This repo demonstrates the capabilities and usage of Streamlit's new AppTest
class, released in Streamlit 1.28.
App testing enables developers to:
- Run your app as a headless script
- Inspect and make assertions about the output content via the DOM in object-attribute style
- Programmatically modify the input values on various widgets, re-run the app, and inspect the output
AppTest
works well with unittest.TestCase
and pytest or similar tools. The testing framework ships with
core Streamlit (and in fact is used heavily in Streamlit's internal unit testing) -
the functionality shown here can be installed from the provided whl.

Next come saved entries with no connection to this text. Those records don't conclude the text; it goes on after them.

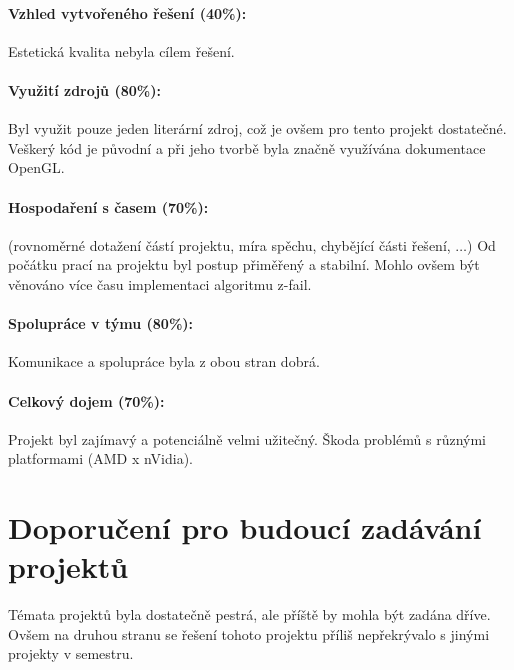 \documentclass[11pt,a4paper]{article}
\begin{document}
\paragraph{Vzhled vytvořeného řešení (40\%):} 
Estetická kvalita nebyla cílem řešení.

\paragraph{Využití zdrojů (80\%):} Byl využit pouze jeden literární zdroj, což je ovšem pro tento projekt dostatečné. Veškerý kód je původní a při jeho tvorbě byla značně využívána dokumentace OpenGL.

\paragraph{Hospodaření s časem (70\%):} (rovnoměrné dotažení částí projektu,
míra spěchu, chybějící části řešení, $\ldots$)
Od počátku prací na projektu byl postup přiměřený a stabilní. Mohlo ovšem být věnováno více času implementaci algoritmu z-fail.

\paragraph{Spolupráce v týmu (80\%):}
Komunikace a spolupráce byla z obou stran dobrá.

\paragraph{Celkový dojem (70\%):}
Projekt byl zajímavý a potenciálně velmi užitečný. Škoda problémů s různými platformami (AMD x nVidia).

\section{Doporučení pro budoucí zadávání projektů}

Témata projektů byla dostatečně pestrá, ale příště by mohla být zadána dříve. Ovšem na druhou stranu se řešení tohoto projektu příliš nepřekrývalo s jinými projekty v semestru.

\end{document}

The example is built on the existing sophisticated_palette app originally built by @syasini and hosted on Streamlit Community Cloud: https://sophisticated-palette.streamlit.app/
A simple example that demonstrates the anatomy of a unit test and the key features of the unit testing framework
import unittest
from streamlit.testing.v1 import AppTest
class TestSuite(unittest.TestCase):
def test_sidebar(self):
"""Simple test of the sidebar controlling the palettes rendered"""
# Load and run the script from a file path
at = AppTest.from_file("app.py").run()
# No exceptions were rendered in the app output
assert not at.exception
# Five color pickers are rendered on the first run
assert len(at.color_picker) == 5
# You can also query a widget by key to modify it or check the value
assert at.number_input(key="sample_size").value == 500
# Set the value of the first number input in the sidebar
# (palette size) to 2, and re-run the app
at.sidebar.number_input[0].set_value(2).run()
# Two color pickers are rendered in the second run
assert len(at.color_picker) == 2
Read the full documentation here.
See test_app.py
for the tests and some further explanation.
You can get started very quickly by launching this repo in GitHub Codespaces. The app and Codespaces walkthrough should load automatically after a few seconds.
I recommend installing to a venv and then running the test suite with pytest.
git clone https://github.com/AnOctopus/st-testing-demo.git
cd st-testing-demo
python -m venv .venv
source .venv/bin/activate
pip install -r requirements.txt
pytest
The testing framework just uses pytest, so any CI tools that work with python should just work. You can see a Github Action workflow in this repo that runs the tests using GitHub's python starter workflow with zero modifications, and it works great.
You can view the Github Actions configuration for this repository, and recent CI runs including the test execution.